Dear Mrs. Radcliffe,
At times I feel so inadequate. My three boys (ages 3, 5 and 8) are very wild. I know I have trouble being consistent with discipline but I try my best. Still, I always feel embarrassed when people come over because my kids run around, don't listen, don't sit still and basically don't make a very good impression. I know that others are judging me and even though my husband obviously has a role in this too as their father, I feel that I'm the one everyone blames. My own siblings have said things out loud like, "You shouldn't let them get away with this," implying that I'm not even trying to remedy the situation. I don't even want people coming over anymore because I feel too stressed from it. Is there anything I can do to get my kids to act more normally?
The world always seems to blame mothers, doesn't it? It puts so much pressure on women. Children's good behavior and misbehavior is caused by so many factors -- mothering is actually only a part of the equation. Some other factors that might be affecting your own situation are the fact that your kids are healthy little boys (boys tend to be quite physically active when they are healthy) and the fact that they are quite young (kids under 10 run around a lot more than older kids do).

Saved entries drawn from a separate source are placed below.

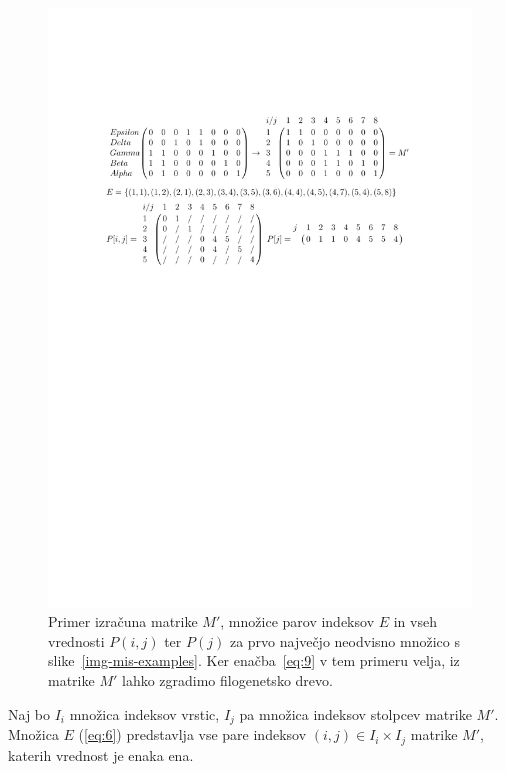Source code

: \documentclass[a4paper, 12pt]{book}
\begin{document}
\begin{figure}
	\begin{center}
		\includegraphics[scale=0.8, clip=true, trim=2.9cm 17cm 3cm 5cm]{gfx/tree_reconstruction_m.pdf}
	\end{center}
	\caption{
		Primer izračuna matrike $M'$, množice parov indeksov $E$ in vseh 
		vrednosti $P(i, j)$ ter $P(j)$ za prvo največjo neodvisno množico s 
		slike~\ref{img-mis-examples}. Ker enačba~\ref{eq:9} v tem primeru 
		velja, iz matrike $M'$ lahko zgradimo filogenetsko drevo.
	}
	\label{img-reconstruct-m}
\end{figure}

Naj bo $I_i$ množica indeksov vrstic, $I_j$ pa množica indeksov stolpcev matrike 
$M'$. Množica $E$ (\ref{eq:6}) predstavlja vse pare indeksov 
$(i, j) \in I_i \times I_j$ matrike $M'$, katerih vrednost je enaka ena.
\end{document}
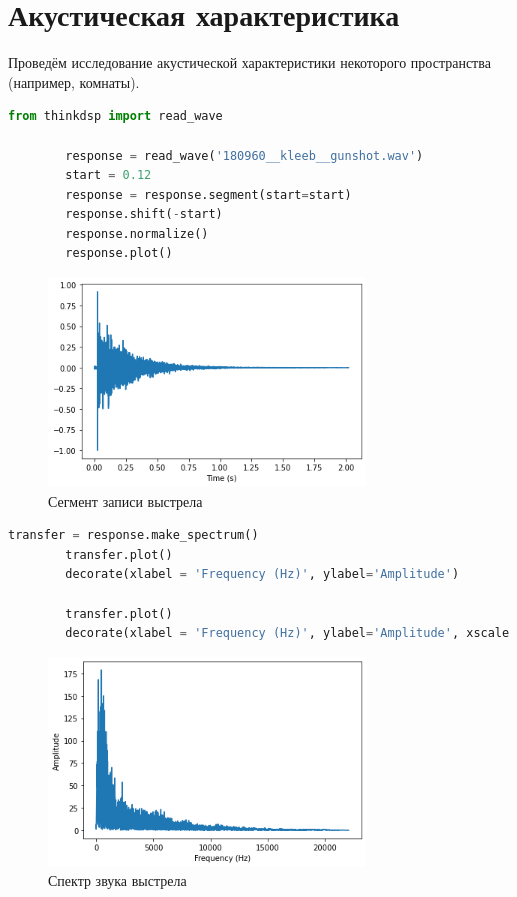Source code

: \documentclass[a4paper, 12pt]{report}
\begin{document}
	\chapter{Акустическая характеристика}
	Проведём исследование акустической характеристики некоторого пространства (например, комнаты).
	\begin{lstlisting}[language=Python,caption=Звук выстрела]
		from thinkdsp import read_wave

		response = read_wave('180960__kleeb__gunshot.wav')
		start = 0.12
		response = response.segment(start=start)
		response.shift(-start)
		response.normalize()
		response.plot()
	\end{lstlisting}
	\begin{figure}[H]
		\centering
		\includegraphics[width=0.75\textwidth]{shot1.png}
		\caption{Сегмент записи выстрела}
		\label{fig:shot1}
	\end{figure}
	\begin{lstlisting}[language=Python,caption=Строим спектр звука выстрела]
		transfer = response.make_spectrum()
		transfer.plot()
		decorate(xlabel = 'Frequency (Hz)', ylabel='Amplitude')
		
		transfer.plot()
		decorate(xlabel = 'Frequency (Hz)', ylabel='Amplitude', xscale = 'log', yscale = 'log')
	\end{lstlisting}
	\begin{figure}[H]
		\centering
		\includegraphics[width=0.75\textwidth]{shot2.png}
		\caption{Спектр звука выстрела}
		\label{fig:shot2}
	\end{figure}
\end{document}
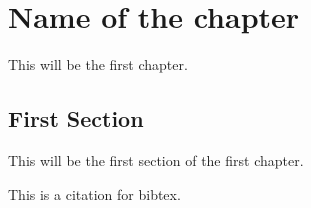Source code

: 

\chapter{Name of the chapter}

This will be the first chapter.

\section{First Section}

This will be the first section of the first chapter.

This is a citation for bibtex. \cite{Nobody06}
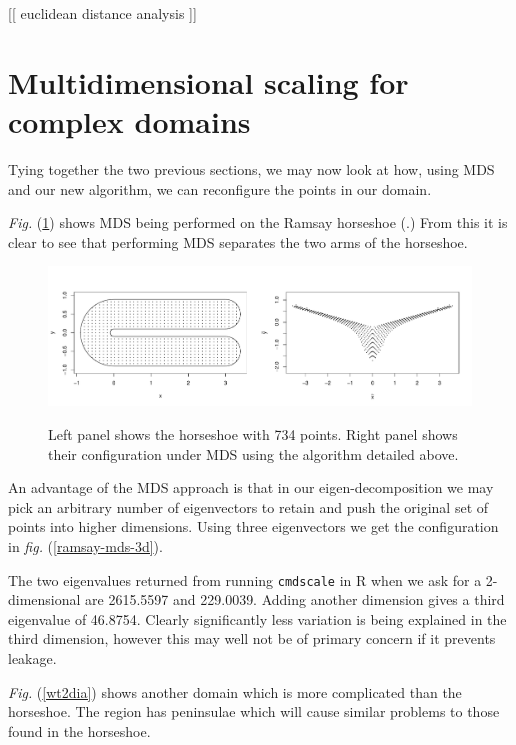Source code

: \documentclass[a4paper,10pt]{amsart}
\newcommand{\fig}[1]{\emph{fig.} (\ref{#1})}
\newcommand{\Fig}[1]{\emph{Fig.} (\ref{#1})}
\begin{document}
[[ euclidean distance analysis ]]


\section{Multidimensional scaling for complex domains}

Tying together the two previous sections, we may now look at how, using MDS and our new algorithm, we can reconfigure the points in our domain.

\Fig{ramsay-mds} shows MDS being performed on the Ramsay horseshoe (\cite{ramsay}.) From this it is clear to see that performing MDS separates the two arms of the horseshoe.

\begin{figure}
\centering
\includegraphics[trim=0in 0.5in 0in 0.25in, width=5.5in]{figs/ramsay-mds.pdf} \\
\caption{Left panel shows the horseshoe with 734 points. Right panel shows their configuration under MDS using the algorithm detailed above.}
\label{ramsay-mds}
\end{figure}

An advantage of the MDS approach is that in our eigen-decomposition we may pick an arbitrary number of eigenvectors to retain and push the original set of points into higher dimensions. Using three eigenvectors we get the configuration in \fig{ramsay-mds-3d}.

The two eigenvalues returned from running \texttt{cmdscale} in \textsf{R} when we ask for a 2-dimensional are 2615.5597 and 229.0039. Adding another dimension gives a third eigenvalue of 46.8754. Clearly significantly less variation is being explained in the third dimension, however this may well not be of primary concern if it prevents leakage.


\Fig{wt2dia} shows another domain which is more complicated than the horseshoe. The region has peninsulae which will cause similar problems to those found in the horseshoe. 
\end{document}
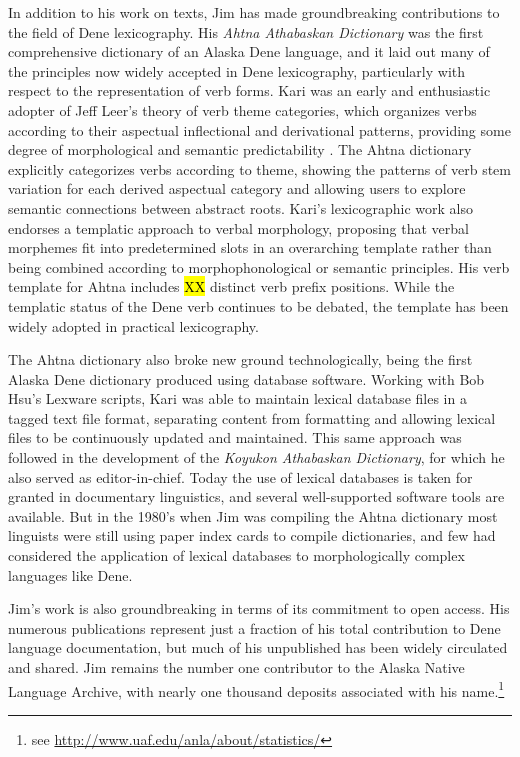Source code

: In addition to his work on texts, Jim has made groundbreaking contributions to the field of Dene lexicography. His \textit{Ahtna Athabaskan Dictionary} \nocite{kari1990} was the first comprehensive dictionary of an Alaska Dene language, and it laid out many of the principles now widely accepted in Dene lexicography, particularly with respect to the representation of verb forms. Kari was an early and enthusiastic adopter of Jeff Leer's theory of verb theme categories, which organizes verbs according to their aspectual inflectional and derivational patterns, providing some degree of morphological and semantic predictability \citep{kari1979}. The Ahtna dictionary explicitly categorizes verbs according to theme, showing the patterns of verb stem variation for each derived aspectual category and allowing users to explore semantic connections between abstract roots. Kari's lexicographic work also endorses a templatic approach to verbal morphology, proposing that verbal morphemes fit into predetermined slots in an overarching template rather than being combined according to morphophonological or semantic principles. His verb template for Ahtna includes \hl{XX} distinct verb prefix positions. While the templatic status of the Dene verb continues to be debated, the template has been widely adopted in practical lexicography.

The Ahtna dictionary also broke new ground technologically, being the first Alaska Dene dictionary produced using database software. Working with Bob Hsu's Lexware scripts, Kari was able to maintain lexical database files in a tagged text file format, separating content from formatting and allowing lexical files to be continuously updated and maintained. This same approach was followed in the development of the \textit{Koyukon Athabaskan Dictionary}, for which he also served as editor-in-chief\nocite{jette2000}. Today the use of lexical databases is taken for granted in documentary linguistics, and several well-supported software tools are available. But in the 1980’s when Jim was compiling the Ahtna dictionary most linguists were still using paper index cards to compile dictionaries, and few had considered the application of lexical databases to morphologically complex languages like Dene.

Jim's work is also groundbreaking in terms of its commitment to open access. His numerous publications represent just a fraction of his total contribution to Dene language documentation, but much of his unpublished has been widely circulated and shared. Jim remains the number one contributor to the Alaska Native Language Archive, with nearly one thousand deposits associated with his name.\footnote{see \url{http://www.uaf.edu/anla/about/statistics/}}


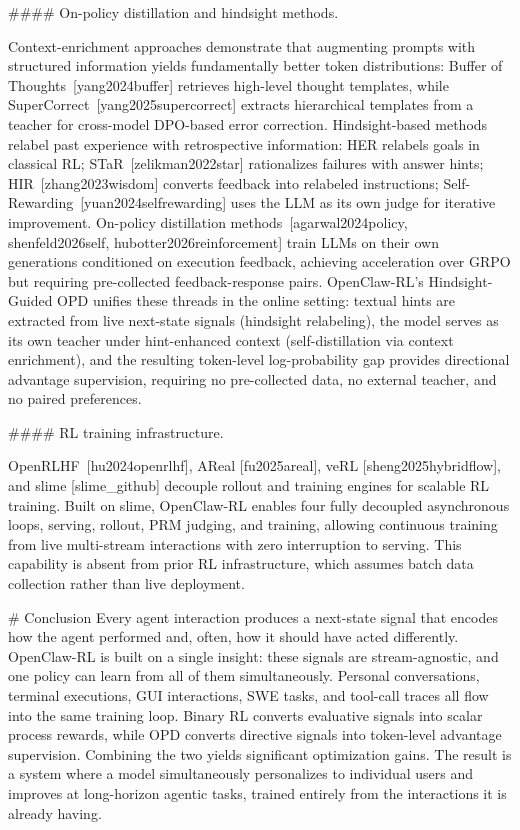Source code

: #### On-policy distillation and hindsight methods.

Context-enrichment approaches demonstrate that augmenting prompts with structured information yields fundamentally better token distributions: Buffer of Thoughts [yang2024buffer] retrieves high-level thought templates, while SuperCorrect [yang2025supercorrect] extracts hierarchical templates from a teacher for cross-model DPO-based error correction. Hindsight-based methods relabel past experience with retrospective information: HER relabels goals in classical RL; STaR [zelikman2022star] rationalizes failures with answer hints; HIR [zhang2023wisdom] converts feedback into relabeled instructions; Self-Rewarding [yuan2024selfrewarding] uses the LLM as its own judge for iterative improvement. On-policy distillation methods [agarwal2024policy, shenfeld2026self, hubotter2026reinforcement] train LLMs on their own generations conditioned on execution feedback, achieving acceleration over GRPO but requiring pre-collected feedback-response pairs. OpenClaw-RL's Hindsight-Guided OPD unifies these threads in the online setting: textual hints are extracted from live next-state signals (hindsight relabeling), the model serves as its own teacher under hint-enhanced context (self-distillation via context enrichment), and the resulting token-level log-probability gap provides directional advantage supervision, requiring no pre-collected data, no external teacher, and no paired preferences.

#### RL training infrastructure.

OpenRLHF [hu2024openrlhf], AReal [fu2025areal], veRL [sheng2025hybridflow], and slime [slime_github] decouple rollout and training engines for scalable RL training. Built on slime, OpenClaw-RL enables four fully decoupled asynchronous loops, serving, rollout, PRM judging, and training, allowing continuous training from live multi-stream interactions with zero interruption to serving. This capability is absent from prior RL infrastructure, which assumes batch data collection rather than live deployment.

# Conclusion
Every agent interaction produces a next-state signal that encodes how the agent performed and, often, how it should have acted differently. OpenClaw-RL is built on a single insight: these signals are stream-agnostic, and one policy can learn from all of them simultaneously. Personal conversations, terminal executions, GUI interactions, SWE tasks, and tool-call traces all flow into the same training loop. Binary RL converts evaluative signals into scalar process rewards, while OPD converts directive signals into token-level advantage supervision. Combining the two yields significant optimization gains. The result is a system where a model simultaneously personalizes to individual users and improves at long-horizon agentic tasks, trained entirely from the interactions it is already having.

If your boys are even more active than other kids their age, then other factors might also be at play. For instance, they might have a genetic tendency to be more active. Or it's possible you've given them a bit more freedom than other parents' tend to give, tending to favor the "free spirit" in your youngsters. It's also possible that these little guys need more structure, guidance or discipline than is natural for you to offer.
Be your own best friend by acknowledging and praising effort, not results.
Whatever the cause, the first order of events is to support yourself. You say you've been trying to get your children to calm down. That's great! It takes 20 years to raise a child so we don't tend to expect immediate results from any particular intervention! Keep trying to help them, but do acknowledge your own efforts. Unlike your siblings who don't know what you've been doing, you know exactly how hard you've been working at this -- so praise yourself!
Talking nicely to ourselves is more important than anything we hear from anyone else. Be your own best friend by acknowledging and praising effort, not results. In order to see which strategies are working and which can be discarded, you might keep a little notebook. Put the date, the name of the problem ("wild," "running," "not listening" etc.) and your current strategy. Give each strategy a fair trial -- a couple of weeks minimum, a month if it looks promising. Note any improvement or worsening of the behaviors in question.
Get strategies from books, parenting classes, friends, and professionals. Pick everybody's brain! Remember, you've got plenty of time to work on this. Many "wild" little guys turn out to be amazing adults, no worse for wear. The only one that suffers is the one who suffered through it all -- poor, old Mom!
Don't let that happen. A sense of perspective and a sense of humor are mandatory tools of the parenting trade. No one has total control over another person -- parents can't "make" children behavior in certain ways. They can only encourage and discourage behaviors. Some kids are perfectly behaved due to their inborn natures. Some are, well, "wild."
Meanwhile, there are a few strategies I can suggest to you. Try them and see if anything makes a positive difference. The first is the CLeaR Method. This techniques involves noticing NORMAL, non-wild behavior and giving it three types of positive attention: a positive comment ("I see how nicely you're playing."), a positive label ("You're so CALM right now.") and a small reward ("When you play so nicely like this I think you deserve a big hug/special treat/extra privilege."). The reward can be given the first few times you are attending to NORMAL behavior and then gradually "thinned out."
A second strategy that is sometimes helpful is called The Two Times Rule (2X Rule). When your kids are running around inappropriately, ask them to settle down (sit down, play quietly or whatever). If they don't comply, ask them again, this time adding a warning of a negative consequence. Maybe it would sound like this, "If you don't settle down, I'll have to ask you to leave the room and return when you can stay here quietly." If they still don't get it, quietly escort them out of the room.
A calming diet can also be helpful for "wild" kids. More grains, protein and vegetables with less sugar, white flour products and junk food has been shown to reduce hyper behavior in some kids. It's worth a try! Also, the Bach Flower Remedy called Vervain (a harmless, water-based "vibrational" remedy) can sometimes help balance a child's system to reduce excess activity and intensity, helping the child to be his best self rather than his most frenetic self.
Finally, providing more structure -- although not always possible for a busy mom -- can sometimes prevent or reduce wild behavior. Give the kids a puzzle to work on or a craft to do. Or get a slew of books for them to read. If possible, let them "get the crazies out" by having a good run around at a park or other outdoor venue or, if your house has the space, restricting all running behavior to a play room in the basement or out in the yard.
Whether or not that technique works, praise yourself for trying it out. Acknowledge that being the mother of three very active little boys is really a hard job. Never compare yourself to other moms and don't compare your kids to other kids -- every situation is completely unique. Just continue to do the best you can in your own situation with your own resources. Remember -- the Almighty loves you and your kids, and is there to help you every inch of the way on your parenting journey.